RECORDS SHOWN: Begin
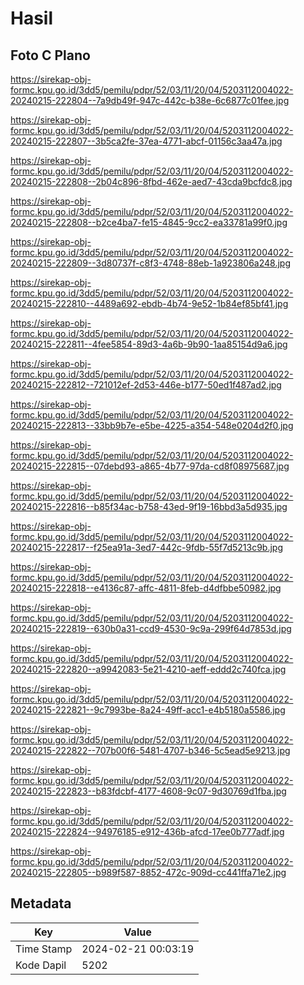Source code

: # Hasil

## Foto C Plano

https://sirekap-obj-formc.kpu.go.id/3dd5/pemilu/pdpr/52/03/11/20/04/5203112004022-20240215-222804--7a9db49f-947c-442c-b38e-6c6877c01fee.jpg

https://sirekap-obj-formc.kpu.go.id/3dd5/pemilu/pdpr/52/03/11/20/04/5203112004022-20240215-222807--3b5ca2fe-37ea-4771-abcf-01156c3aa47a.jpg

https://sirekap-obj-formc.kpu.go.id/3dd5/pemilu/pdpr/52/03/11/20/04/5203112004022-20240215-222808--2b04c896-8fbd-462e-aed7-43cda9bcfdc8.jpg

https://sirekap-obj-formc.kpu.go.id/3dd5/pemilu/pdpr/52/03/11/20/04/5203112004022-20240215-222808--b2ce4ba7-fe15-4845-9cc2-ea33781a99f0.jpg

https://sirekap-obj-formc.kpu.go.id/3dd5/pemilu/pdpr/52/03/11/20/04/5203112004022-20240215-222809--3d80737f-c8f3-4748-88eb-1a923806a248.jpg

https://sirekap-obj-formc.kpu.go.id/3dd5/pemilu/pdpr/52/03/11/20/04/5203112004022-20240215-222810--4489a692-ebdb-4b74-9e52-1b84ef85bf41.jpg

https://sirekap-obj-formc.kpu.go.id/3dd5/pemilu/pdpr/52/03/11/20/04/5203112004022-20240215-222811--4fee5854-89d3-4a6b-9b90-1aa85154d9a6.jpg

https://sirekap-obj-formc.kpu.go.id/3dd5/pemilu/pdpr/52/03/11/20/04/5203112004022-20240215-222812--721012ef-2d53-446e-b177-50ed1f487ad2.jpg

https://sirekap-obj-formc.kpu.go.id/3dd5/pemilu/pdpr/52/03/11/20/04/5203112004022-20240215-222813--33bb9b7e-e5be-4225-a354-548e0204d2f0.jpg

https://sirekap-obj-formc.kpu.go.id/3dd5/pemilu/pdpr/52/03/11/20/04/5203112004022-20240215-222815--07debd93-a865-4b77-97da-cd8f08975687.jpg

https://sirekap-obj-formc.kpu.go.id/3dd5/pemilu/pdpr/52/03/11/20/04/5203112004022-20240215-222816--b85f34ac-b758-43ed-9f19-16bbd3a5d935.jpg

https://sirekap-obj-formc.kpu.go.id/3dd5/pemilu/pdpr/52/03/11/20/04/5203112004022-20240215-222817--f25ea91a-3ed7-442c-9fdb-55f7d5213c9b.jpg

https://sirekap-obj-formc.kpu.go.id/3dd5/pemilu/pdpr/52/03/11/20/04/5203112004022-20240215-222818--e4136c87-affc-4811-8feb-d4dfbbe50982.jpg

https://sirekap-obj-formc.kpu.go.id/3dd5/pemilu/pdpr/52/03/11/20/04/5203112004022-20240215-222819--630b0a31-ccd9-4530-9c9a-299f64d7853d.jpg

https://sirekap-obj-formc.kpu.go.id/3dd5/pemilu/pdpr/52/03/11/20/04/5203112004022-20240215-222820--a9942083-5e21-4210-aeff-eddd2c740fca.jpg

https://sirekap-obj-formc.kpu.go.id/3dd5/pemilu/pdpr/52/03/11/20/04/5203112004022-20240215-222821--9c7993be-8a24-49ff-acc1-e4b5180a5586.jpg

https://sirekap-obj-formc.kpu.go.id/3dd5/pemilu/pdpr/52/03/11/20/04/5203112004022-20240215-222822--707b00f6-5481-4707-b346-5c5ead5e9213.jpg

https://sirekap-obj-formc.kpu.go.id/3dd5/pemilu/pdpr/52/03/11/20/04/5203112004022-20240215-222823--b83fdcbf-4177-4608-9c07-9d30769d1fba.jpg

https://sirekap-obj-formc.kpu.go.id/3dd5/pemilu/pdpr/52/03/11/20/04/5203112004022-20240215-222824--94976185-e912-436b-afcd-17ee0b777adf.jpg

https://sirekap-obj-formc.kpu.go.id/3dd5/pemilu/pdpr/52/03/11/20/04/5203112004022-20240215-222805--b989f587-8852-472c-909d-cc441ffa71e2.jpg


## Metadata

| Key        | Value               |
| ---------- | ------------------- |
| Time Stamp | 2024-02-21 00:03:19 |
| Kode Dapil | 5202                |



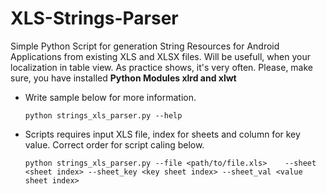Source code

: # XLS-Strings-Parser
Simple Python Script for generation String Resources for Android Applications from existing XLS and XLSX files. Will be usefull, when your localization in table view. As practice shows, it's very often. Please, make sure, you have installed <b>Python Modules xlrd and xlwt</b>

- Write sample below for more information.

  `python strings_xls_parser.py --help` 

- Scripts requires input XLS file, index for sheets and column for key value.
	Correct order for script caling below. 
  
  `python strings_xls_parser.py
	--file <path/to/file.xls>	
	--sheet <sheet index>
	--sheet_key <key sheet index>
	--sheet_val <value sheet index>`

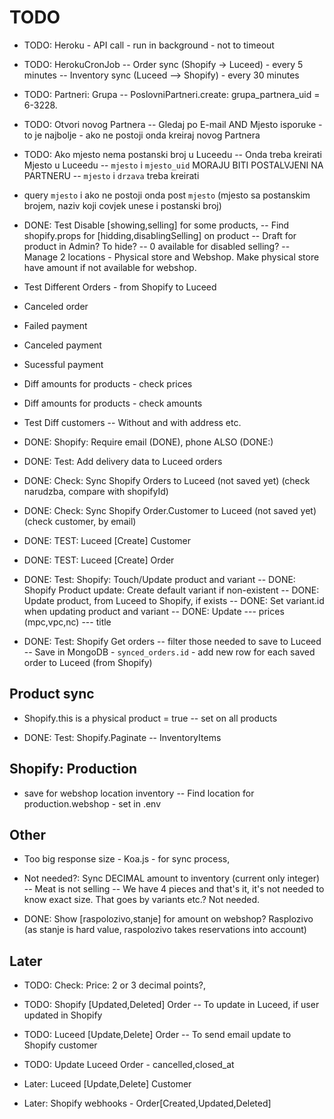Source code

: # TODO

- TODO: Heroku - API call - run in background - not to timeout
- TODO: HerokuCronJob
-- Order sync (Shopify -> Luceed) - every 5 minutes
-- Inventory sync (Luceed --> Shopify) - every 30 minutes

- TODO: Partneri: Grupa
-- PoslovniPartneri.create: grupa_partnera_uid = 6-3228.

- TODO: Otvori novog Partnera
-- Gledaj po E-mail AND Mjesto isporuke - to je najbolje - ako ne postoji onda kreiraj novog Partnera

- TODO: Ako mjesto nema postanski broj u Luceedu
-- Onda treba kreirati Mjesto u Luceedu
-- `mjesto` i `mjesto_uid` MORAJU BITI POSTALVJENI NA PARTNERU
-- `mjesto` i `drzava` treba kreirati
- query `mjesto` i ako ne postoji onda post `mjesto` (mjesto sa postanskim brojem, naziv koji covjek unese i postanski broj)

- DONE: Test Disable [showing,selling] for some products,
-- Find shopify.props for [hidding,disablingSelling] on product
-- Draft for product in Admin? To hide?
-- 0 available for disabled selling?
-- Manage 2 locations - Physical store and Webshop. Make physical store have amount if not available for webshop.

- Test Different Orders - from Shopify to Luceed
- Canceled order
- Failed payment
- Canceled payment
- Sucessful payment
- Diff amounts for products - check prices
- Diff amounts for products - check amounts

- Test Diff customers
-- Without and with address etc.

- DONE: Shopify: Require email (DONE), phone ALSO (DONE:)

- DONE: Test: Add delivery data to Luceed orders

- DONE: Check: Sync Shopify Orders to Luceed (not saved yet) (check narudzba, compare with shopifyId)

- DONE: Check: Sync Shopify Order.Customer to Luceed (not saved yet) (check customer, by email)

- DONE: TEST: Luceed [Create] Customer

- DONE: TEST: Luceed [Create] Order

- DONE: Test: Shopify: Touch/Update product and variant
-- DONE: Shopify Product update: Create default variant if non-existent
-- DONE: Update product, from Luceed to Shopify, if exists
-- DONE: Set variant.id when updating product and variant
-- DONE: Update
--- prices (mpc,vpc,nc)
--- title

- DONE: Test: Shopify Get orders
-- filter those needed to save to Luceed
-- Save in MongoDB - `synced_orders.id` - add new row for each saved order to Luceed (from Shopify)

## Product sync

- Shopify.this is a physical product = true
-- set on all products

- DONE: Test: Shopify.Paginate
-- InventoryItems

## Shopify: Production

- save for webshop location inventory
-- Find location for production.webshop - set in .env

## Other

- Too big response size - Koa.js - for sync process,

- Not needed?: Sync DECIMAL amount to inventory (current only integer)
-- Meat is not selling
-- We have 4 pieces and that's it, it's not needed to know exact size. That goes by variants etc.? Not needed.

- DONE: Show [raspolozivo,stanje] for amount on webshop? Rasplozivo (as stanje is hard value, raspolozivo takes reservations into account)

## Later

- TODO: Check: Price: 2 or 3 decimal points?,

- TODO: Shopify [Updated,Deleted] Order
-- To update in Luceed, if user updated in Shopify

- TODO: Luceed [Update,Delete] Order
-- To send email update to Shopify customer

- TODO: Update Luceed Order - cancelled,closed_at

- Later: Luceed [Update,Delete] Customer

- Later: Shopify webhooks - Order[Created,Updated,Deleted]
RECORDS SHOWN: End
RECORDS SHOWN: Begin
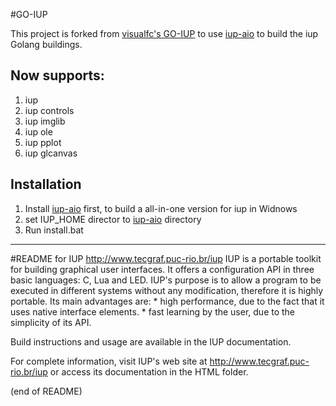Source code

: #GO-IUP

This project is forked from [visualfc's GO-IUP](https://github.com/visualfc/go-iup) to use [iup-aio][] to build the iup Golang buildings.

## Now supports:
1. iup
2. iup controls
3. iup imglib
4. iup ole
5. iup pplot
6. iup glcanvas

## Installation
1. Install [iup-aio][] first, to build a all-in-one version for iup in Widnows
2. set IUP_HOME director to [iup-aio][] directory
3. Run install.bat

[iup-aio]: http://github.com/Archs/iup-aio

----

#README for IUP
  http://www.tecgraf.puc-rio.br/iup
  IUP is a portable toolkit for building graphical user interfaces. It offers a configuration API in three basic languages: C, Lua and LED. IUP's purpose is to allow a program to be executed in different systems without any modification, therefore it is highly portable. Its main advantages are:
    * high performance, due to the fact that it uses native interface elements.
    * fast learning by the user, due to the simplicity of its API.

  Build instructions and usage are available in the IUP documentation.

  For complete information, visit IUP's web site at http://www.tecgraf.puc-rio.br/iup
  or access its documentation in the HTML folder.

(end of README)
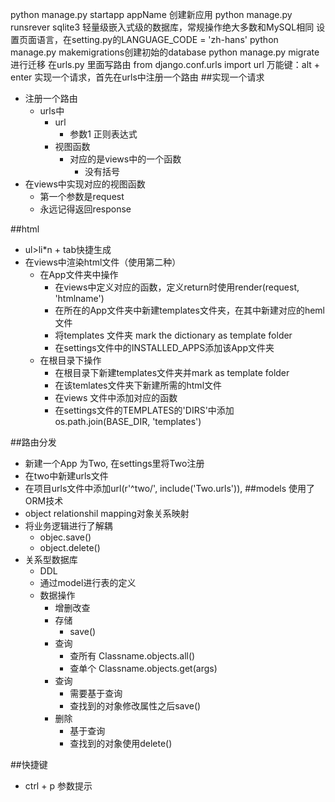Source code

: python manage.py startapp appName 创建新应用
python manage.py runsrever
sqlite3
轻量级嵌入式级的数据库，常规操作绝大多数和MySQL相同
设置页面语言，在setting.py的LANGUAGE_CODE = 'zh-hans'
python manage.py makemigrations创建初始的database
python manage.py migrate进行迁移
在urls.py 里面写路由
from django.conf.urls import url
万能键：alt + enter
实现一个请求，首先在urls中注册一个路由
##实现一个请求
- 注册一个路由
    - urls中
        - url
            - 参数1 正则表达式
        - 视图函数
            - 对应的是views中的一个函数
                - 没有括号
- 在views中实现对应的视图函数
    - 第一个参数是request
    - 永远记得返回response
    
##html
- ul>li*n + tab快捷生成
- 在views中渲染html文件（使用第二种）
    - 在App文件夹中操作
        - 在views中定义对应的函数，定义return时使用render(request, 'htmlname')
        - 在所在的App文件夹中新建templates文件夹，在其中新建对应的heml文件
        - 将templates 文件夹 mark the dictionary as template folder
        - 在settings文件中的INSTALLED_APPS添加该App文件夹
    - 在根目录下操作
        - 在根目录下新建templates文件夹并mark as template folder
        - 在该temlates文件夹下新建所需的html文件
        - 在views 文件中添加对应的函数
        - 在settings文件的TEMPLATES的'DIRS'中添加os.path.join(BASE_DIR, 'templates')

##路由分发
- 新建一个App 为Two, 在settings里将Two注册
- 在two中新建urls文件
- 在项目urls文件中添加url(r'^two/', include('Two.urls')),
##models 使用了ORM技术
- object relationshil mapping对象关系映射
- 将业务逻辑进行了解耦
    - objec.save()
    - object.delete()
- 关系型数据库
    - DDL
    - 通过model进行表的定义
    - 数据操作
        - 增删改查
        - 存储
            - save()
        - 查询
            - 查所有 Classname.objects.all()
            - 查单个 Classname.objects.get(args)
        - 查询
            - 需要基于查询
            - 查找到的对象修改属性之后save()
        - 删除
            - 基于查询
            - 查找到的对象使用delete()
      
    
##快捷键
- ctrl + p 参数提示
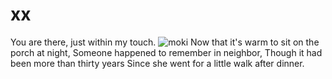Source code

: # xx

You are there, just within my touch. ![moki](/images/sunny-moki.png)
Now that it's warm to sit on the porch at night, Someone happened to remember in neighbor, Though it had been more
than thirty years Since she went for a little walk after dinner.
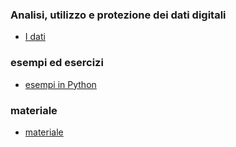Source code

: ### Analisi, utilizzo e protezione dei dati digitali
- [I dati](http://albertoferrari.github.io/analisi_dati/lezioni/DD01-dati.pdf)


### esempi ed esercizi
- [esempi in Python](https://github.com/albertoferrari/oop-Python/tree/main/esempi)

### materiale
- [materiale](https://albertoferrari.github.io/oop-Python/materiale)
RECORDS SHOWN: End
§ ABOUT THIS TASK:
Your answer is a single number: the count of lines in the records holding the string "Classname".

§ EXERCISE SOLUTION:
2